Never Too Late: Starting an environmental career at 58

Never Too Late: Starting an environmental career at 58

Never Too Late: Starting an environmental career at 58

After 30 years of teaching music in public and private schools and churches, I decided it was time to forge a new path in life. My friends, family, and colleagues asked if I was retiring. No, I’m not retiring, I’d tell them, I’m changing careers. 

You don’t hear about many people changing careers at 58. But for me, the idea of working outside and helping the environment was so enticing, I couldn’t ignore it. 

What’s my next career? I’ve always enjoyed watching my husband’s enthusiasm for his job, working with streams, trees, plants, farmers, and conservation groups at the Stroud Water Research Center.
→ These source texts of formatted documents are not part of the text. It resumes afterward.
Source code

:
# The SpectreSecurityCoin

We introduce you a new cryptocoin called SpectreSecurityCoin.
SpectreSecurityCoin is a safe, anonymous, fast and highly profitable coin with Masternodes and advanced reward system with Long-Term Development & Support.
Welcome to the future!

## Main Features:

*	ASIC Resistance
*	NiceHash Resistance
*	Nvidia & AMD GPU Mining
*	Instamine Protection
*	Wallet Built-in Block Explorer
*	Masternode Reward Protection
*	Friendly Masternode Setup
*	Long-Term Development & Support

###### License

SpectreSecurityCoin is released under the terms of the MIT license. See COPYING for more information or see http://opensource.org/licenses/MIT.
I wanted to become involved in this work, but didn’t think it was possible without a science degree. I asked myself, what skills do I have that could be used in this important work?
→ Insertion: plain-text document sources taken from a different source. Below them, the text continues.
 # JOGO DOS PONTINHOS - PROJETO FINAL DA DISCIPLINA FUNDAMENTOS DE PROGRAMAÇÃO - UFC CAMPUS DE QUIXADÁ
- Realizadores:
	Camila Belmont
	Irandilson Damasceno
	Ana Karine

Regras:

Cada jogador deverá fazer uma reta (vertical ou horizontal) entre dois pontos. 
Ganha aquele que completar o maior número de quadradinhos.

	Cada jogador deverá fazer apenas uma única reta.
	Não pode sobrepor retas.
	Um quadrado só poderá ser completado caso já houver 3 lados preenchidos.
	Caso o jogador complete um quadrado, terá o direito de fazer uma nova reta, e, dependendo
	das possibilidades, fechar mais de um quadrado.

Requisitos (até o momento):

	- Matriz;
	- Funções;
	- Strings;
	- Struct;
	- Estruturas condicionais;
I started exploring –  native plants, botany, natural sciences – and fell in love. I cherish every aspect, from the butterflies on the milkweed and the bees on the joe pye weed, to adding pollinator plants to buffers.

But along with the beautiful discoveries, I also discovered some disturbing facts about where I live. Lancaster County has the most polluted streams in the entire Chesapeake Bay watershed. Wildlife habitat is disappearing at an alarming rate as new homes and forests are cleared, and the runoff from roads, roofs, farms, and turf (yes, our lawns!) are causing a mess in our streams.

At the beginning of my journey to forge a new path, I felt a bit lost, so I decided to enroll as a scholar in the Lancaster Watershed Leadership Academy, which helps its students hone their skills and define their unique role in leading the effort for healthier watersheds. I’m grateful for this class, which has pushed me to go beyond my comfort zone in an attempt to lead others in real change.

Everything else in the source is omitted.